ATS Sourcing Data, Mis-Information Superhighway
I’m perfectly comfortable telling you that my friend Rj is a degenerate gambler and the worst source of information in the tri-state area. Rj, like everyone else who grew up in north jersey has a nickname. We call him Mis-Information Superhighway. He's not a bad guy; just poorly informed.
This matters to you because a recent study by JobsInLogistics.com found that 83% or 5 out of 6 candidates enter inaccurate data. (when asked how they were referred to jobs they were applying to on a company's career site) You like Rj maybe making decisions based on shoty data.
The study was documented in this whitepaper, 'ATS Sourcing Data – 83% Inaccurate.’ It's worth reading.
My 2 cents…
Monster's career site hosting service does this...
This is also the practice of many custom built career sites...
This is unacceptable…
My $12.50/mo. blog software is providing me better tracking than the services that you're paying an arm and a leg for are providing you.
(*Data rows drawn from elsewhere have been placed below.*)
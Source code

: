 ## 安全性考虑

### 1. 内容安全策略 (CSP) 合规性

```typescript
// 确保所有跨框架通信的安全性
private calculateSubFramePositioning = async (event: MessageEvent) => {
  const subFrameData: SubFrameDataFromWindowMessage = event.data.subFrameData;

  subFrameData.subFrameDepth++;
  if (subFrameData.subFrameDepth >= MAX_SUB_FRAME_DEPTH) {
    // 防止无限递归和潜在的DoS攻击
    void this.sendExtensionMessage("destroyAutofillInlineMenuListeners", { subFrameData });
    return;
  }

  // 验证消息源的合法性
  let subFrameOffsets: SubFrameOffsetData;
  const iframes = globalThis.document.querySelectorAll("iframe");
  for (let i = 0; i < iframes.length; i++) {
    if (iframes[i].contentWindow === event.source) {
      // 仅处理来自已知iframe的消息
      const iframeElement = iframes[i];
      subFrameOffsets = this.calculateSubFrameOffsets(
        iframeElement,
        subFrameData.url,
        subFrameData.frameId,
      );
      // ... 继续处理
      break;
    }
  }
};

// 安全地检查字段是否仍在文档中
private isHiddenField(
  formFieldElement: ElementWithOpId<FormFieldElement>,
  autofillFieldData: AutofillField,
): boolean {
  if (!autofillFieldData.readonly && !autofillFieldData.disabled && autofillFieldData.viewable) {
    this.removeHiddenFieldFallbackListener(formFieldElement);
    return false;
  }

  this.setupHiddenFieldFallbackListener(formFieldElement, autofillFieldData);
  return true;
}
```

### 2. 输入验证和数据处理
I can tell you that the most recent visitor to my blog came from a Yahoo search results page. That person searched, 'matt martone job search marketing' and landed on my homepage. Prior to that, another person came from my linkedin profile and landed on my homepage. At 8:08a someone else landed here and came from a Google search results page. That person was searching, 'searchmarketing.google'
If my $12.50/mo. is getting me better tracking data than your ATS vendor is providing you then you need to press that vendor for more support.
As the recruitment advertising landscape broadens to include more services for job seeker traffic from search engines, social networks, blogs and aggregators like Indeed.com, you'll need a better understanding of which services are providing you the greatest return. You'll need better tracking.
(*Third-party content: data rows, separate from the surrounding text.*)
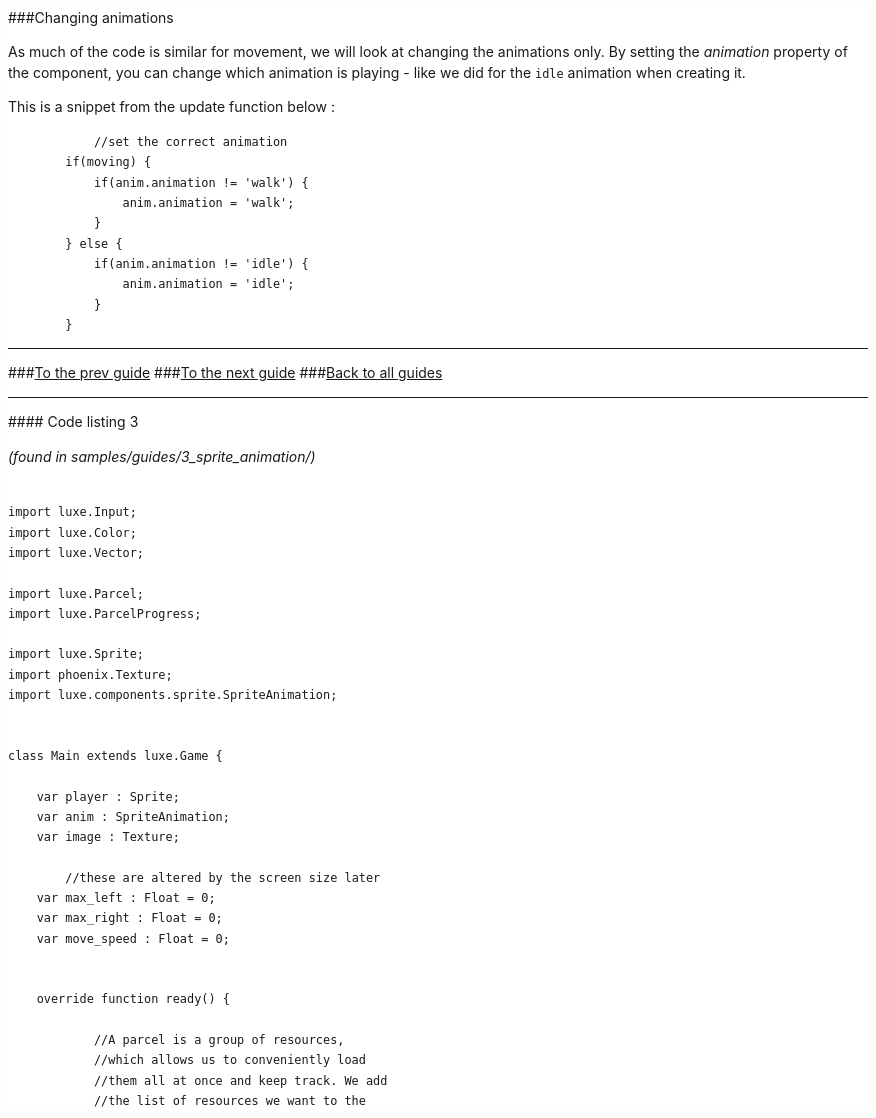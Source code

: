 ###Changing animations

As much of the code is similar for movement, we will look at changing the animations only. By setting the _animation_ property of the component, you can change which animation is playing - like we did for the `idle` animation when creating it.

This is a snippet from the update function below :

```
            //set the correct animation
        if(moving) {
            if(anim.animation != 'walk') {
                anim.animation = 'walk';
            }
        } else {
            if(anim.animation != 'idle') {
                anim.animation = 'idle';
            }
        }
```

---

###[To the prev guide](guide.two.html)
###[To the next guide](guide.four.html)
###[Back to all guides](guide.html)

---

<a name="code">
#### Code listing 3
</a>

_(found in samples/guides/3_sprite_animation/)_


```

import luxe.Input;
import luxe.Color;
import luxe.Vector;

import luxe.Parcel;
import luxe.ParcelProgress;

import luxe.Sprite;
import phoenix.Texture;
import luxe.components.sprite.SpriteAnimation;


class Main extends luxe.Game {

    var player : Sprite;
    var anim : SpriteAnimation;
    var image : Texture;

        //these are altered by the screen size later
    var max_left : Float = 0;
    var max_right : Float = 0;
    var move_speed : Float = 0;


    override function ready() {

            //A parcel is a group of resources,
            //which allows us to conveniently load
            //them all at once and keep track. We add
            //the list of resources we want to the
```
Oh yeah...btw...Rj's out of work. If your interested, you can find his resume on Monster, really.

yea but i won 5 large on the colts and i have them to win the big show. whatever you do dont bet the colts. i dont want your bad luck on my bet.
Posted by: Rj G | January 24, 2007 at 11:34 AM
"my friend Rj is a degenerate gambler and the worst source of information in the tri-state area"...Evidently, his knowledge outside the tri-state area is pretty good since he bet on the Colts.
Posted by: Brian Flaherty | January 25, 2007 at 10:43 PM
Well played.
Posted by: Matt Martone | January 26, 2007 at 10:44 AM
The data is correct for the companies still relying on old drop-down reporting. Most companies are using url referring, customized apply urls, anchor tags, and hardcoding. Don't ask me why they keep the drop downs active, but I know most companies, that know what they're doing, are tracking correctly.
Posted by: Chad Sowash | February 01, 2007 at 04:10 PM
Good point Brian. Rj won big on the super bowl too.
Chad, you're either right or you're spending too much time with cool orgs.
The majority of the companies that I have spent much of my time with do not track very well.
I work with some small, mid-sized and major accounts and many rely on ATS dropdowns like monster's for tracking.
To their credit most knew it was a poor source of info but they still took the data into consideration when making decisions.
Each was really surprised by this whitepaper's conclusion but neither dismissed it.